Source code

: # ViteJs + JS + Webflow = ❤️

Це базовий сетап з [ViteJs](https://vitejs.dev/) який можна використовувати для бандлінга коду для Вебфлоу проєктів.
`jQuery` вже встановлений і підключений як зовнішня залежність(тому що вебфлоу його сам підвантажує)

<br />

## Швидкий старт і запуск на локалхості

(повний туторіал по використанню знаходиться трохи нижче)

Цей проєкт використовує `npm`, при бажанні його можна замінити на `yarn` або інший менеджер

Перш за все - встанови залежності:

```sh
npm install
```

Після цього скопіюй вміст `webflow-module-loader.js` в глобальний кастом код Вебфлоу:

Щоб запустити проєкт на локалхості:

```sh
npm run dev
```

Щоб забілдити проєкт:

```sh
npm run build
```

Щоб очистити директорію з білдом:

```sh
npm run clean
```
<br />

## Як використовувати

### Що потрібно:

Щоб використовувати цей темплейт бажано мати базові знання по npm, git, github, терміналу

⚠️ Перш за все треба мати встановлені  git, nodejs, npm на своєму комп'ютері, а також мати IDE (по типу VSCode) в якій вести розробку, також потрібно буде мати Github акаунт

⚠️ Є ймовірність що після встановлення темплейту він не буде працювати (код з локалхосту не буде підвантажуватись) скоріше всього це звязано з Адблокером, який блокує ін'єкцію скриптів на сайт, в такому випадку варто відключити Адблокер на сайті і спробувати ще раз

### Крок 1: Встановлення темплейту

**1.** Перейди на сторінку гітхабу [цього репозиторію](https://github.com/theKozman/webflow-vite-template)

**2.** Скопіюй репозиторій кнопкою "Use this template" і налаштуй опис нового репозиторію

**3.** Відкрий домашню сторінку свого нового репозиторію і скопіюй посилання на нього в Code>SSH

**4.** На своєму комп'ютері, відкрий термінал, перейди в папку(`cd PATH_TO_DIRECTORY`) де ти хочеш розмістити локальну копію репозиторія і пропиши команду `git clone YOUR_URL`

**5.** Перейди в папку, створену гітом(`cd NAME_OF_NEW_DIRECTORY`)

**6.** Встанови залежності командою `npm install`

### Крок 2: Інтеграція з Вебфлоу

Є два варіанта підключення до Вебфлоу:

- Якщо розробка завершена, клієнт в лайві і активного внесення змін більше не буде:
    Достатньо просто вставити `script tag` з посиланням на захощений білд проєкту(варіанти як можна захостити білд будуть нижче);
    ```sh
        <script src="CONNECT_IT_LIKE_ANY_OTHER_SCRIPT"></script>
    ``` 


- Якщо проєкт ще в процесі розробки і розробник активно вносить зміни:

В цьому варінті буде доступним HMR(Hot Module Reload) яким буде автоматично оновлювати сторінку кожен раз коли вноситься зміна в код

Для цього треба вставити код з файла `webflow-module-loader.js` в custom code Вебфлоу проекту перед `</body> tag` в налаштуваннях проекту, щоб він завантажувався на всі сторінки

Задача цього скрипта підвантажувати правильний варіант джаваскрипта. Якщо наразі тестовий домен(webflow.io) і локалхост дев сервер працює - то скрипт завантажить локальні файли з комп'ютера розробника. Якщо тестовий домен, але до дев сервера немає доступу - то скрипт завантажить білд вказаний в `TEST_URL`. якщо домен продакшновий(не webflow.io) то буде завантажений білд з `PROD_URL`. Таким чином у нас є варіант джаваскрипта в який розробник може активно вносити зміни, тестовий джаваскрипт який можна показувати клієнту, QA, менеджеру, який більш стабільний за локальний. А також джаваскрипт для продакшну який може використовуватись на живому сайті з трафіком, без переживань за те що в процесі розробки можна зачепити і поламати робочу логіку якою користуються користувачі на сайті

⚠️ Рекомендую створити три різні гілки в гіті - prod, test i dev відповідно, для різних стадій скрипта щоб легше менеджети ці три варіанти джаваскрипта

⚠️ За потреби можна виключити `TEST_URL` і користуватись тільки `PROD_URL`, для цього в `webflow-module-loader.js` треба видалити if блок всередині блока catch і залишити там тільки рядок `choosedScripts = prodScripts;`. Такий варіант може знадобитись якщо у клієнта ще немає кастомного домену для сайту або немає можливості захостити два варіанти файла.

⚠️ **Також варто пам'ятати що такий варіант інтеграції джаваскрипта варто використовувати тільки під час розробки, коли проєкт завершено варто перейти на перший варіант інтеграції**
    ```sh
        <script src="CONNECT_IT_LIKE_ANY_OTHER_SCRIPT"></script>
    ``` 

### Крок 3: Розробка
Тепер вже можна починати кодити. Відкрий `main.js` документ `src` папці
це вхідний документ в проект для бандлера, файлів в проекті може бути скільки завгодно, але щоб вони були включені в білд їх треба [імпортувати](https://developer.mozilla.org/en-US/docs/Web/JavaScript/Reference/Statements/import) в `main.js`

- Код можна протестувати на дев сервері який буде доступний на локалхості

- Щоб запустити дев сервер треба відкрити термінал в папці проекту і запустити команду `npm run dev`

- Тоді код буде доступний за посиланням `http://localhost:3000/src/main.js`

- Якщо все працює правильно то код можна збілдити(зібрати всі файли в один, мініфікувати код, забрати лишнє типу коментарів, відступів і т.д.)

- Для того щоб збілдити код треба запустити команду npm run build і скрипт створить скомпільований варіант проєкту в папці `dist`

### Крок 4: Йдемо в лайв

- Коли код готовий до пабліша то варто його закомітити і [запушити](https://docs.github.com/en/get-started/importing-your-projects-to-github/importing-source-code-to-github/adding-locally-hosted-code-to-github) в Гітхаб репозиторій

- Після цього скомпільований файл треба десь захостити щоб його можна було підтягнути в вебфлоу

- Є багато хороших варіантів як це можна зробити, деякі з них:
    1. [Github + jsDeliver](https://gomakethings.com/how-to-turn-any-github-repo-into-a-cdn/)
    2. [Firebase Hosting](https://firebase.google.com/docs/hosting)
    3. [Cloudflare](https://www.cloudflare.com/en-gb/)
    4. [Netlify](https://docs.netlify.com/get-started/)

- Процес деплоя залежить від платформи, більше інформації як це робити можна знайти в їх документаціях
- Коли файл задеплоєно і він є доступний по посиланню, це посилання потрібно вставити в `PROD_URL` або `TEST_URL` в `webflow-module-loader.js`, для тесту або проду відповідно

* * *

* Work request: Repeat the material exactly. Every line should match.

* Your response:
Source code

: # ViteJs + JS + Webflow = ❤️

Це базовий сетап з [ViteJs](https://vitejs.dev/) який можна використовувати для бандлінга коду для Вебфлоу проєктів.
`jQuery` вже встановлений і підключений як зовнішня залежність(тому що вебфлоу його сам підвантажує)

<br />

## Швидкий старт і запуск на локалхості

(повний туторіал по використанню знаходиться трохи нижче)

Цей проєкт використовує `npm`, при бажанні його можна замінити на `yarn` або інший менеджер

Перш за все - встанови залежності:

```sh
npm install
```

Після цього скопіюй вміст `webflow-module-loader.js` в глобальний кастом код Вебфлоу:

Щоб запустити проєкт на локалхості:

```sh
npm run dev
```

Щоб забілдити проєкт:

```sh
npm run build
```

Щоб очистити директорію з білдом:

```sh
npm run clean
```
<br />

## Як використовувати

### Що потрібно:

Щоб використовувати цей темплейт бажано мати базові знання по npm, git, github, терміналу

⚠️ Перш за все треба мати встановлені  git, nodejs, npm на своєму комп'ютері, а також мати IDE (по типу VSCode) в якій вести розробку, також потрібно буде мати Github акаунт

⚠️ Є ймовірність що після встановлення темплейту він не буде працювати (код з локалхосту не буде підвантажуватись) скоріше всього це звязано з Адблокером, який блокує ін'єкцію скриптів на сайт, в такому випадку варто відключити Адблокер на сайті і спробувати ще раз

### Крок 1: Встановлення темплейту

**1.** Перейди на сторінку гітхабу [цього репозиторію](https://github.com/theKozman/webflow-vite-template)

**2.** Скопіюй репозиторій кнопкою "Use this template" і налаштуй опис нового репозиторію

**3.** Відкрий домашню сторінку свого нового репозиторію і скопіюй посилання на нього в Code>SSH

**4.** На своєму комп'ютері, відкрий термінал, перейди в папку(`cd PATH_TO_DIRECTORY`) де ти хочеш розмістити локальну копію репозиторія і пропиши команду `git clone YOUR_URL`

**5.** Перейди в папку, створену гітом(`cd NAME_OF_NEW_DIRECTORY`)

**6.** Встанови залежності командою `npm install`

### Крок 2: Інтеграція з Вебфлоу

Є два варіанта підключення до Вебфлоу:

- Якщо розробка завершена, клієнт в лайві і активного внесення змін більше не буде:
    Достатньо просто вставити `script tag` з посиланням на захощений білд проєкту(варіанти як можна захостити білд будуть нижче);
    ```sh
        <script src="CONNECT_IT_LIKE_ANY_OTHER_SCRIPT"></script>
    ``` 


- Якщо проєкт ще в процесі розробки і розробник активно вносить зміни:

В цьому варінті буде доступним HMR(Hot Module Reload) яким буде автоматично оновлювати сторінку кожен раз коли вноситься зміна в код

Для цього треба вставити код з файла `webflow-module-loader.js` в custom code Вебфлоу проекту перед `</body> tag` в налаштуваннях проекту, щоб він завантажувався на всі сторінки

Задача цього скрипта підвантажувати правильний варіант джаваскрипта. Якщо наразі тестовий домен(webflow.io) і локалхост дев сервер працює - то скрипт завантажить локальні файли з комп'ютера розробника. Якщо тестовий домен, але до дев сервера немає доступу - то скрипт завантажить білд вказаний в `TEST_URL`. якщо домен продакшновий(не webflow.io) то буде завантажений білд з `PROD_URL`. Таким чином у нас є варіант джаваскрипта в який розробник може активно вносити зміни, тестовий джаваскрипт який можна показувати клієнту, QA, менеджеру, який більш стабільний за локальний. А також джаваскрипт для продакшну який може використовуватись на живому сайті з трафіком, без переживань за те що в процесі розробки можна зачепити і поламати робочу логіку якою користуються користувачі на сайті

⚠️ Рекомендую створити три різні гілки в гіті - prod, test i dev відповідно, для різних стадій скрипта щоб легше менеджети ці три варіанти джаваскрипта

⚠️ За потреби можна виключити `TEST_URL` і користуватись тільки `PROD_URL`, для цього в `webflow-module-loader.js` треба видалити if блок всередині блока catch і залишити там тільки рядок `choosedScripts = prodScripts;`. Такий варіант може знадобитись якщо у клієнта ще немає кастомного домену для сайту або немає можливості захостити два варіанти файла.

⚠️ **Також варто пам'ятати що такий варіант інтеграції джаваскрипта варто використовувати тільки під час розробки, коли проєкт завершено варто перейти на перший варіант інтеграції**
    ```sh
        <script src="CONNECT_IT_LIKE_ANY_OTHER_SCRIPT"></script>
    ``` 

### Крок 3: Розробка
Тепер вже можна починати кодити. Відкрий `main.js` документ `src` папці
це вхідний документ в проект для бандлера, файлів в проекті може бути скільки завгодно, але щоб вони були включені в білд їх треба [імпортувати](https://developer.mozilla.org/en-US/docs/Web/JavaScript/Reference/Statements/import) в `main.js`

- Код можна протестувати на дев сервері який буде доступний на локалхості

- Щоб запустити дев сервер треба відкрити термінал в папці проекту і запустити команду `npm run dev`

- Тоді код буде доступний за посиланням `http://localhost:3000/src/main.js`

- Якщо все працює правильно то код можна збілдити(зібрати всі файли в один, мініфікувати код, забрати лишнє типу коментарів, відступів і т.д.)

- Для того щоб збілдити код треба запустити команду npm run build і скрипт створить скомпільований варіант проєкту в папці `dist`

### Крок 4: Йдемо в лайв

- Коли код готовий до пабліша то варто його закомітити і [запушити](https://docs.github.com/en/get-started/importing-your-projects-to-github/importing-source-code-to-github/adding-locally-hosted-code-to-github) в Гітхаб репозиторій

- Після цього скомпільований файл треба десь захостити щоб його можна було підтягнути в вебфлоу

- Є багато хороших варіантів як це можна зробити, деякі з них:
    1. [Github + jsDeliver](https://gomakethings.com/how-to-turn-any-github-repo-into-a-cdn/)
    2. [Firebase Hosting](https://firebase.google.com/docs/hosting)
    3. [Cloudflare](https://www.cloudflare.com/en-gb/)
    4. [Netlify](https://docs.netlify.com/get-started/)

- Процес деплоя залежить від платформи, більше інформації як це робити можна знайти в їх документаціях
- Коли файл задеплоєно і він є доступний по посиланню, це посилання потрібно вставити в `PROD_URL` або `TEST_URL` в `webflow-module-loader.js`, для тесту або проду відповідно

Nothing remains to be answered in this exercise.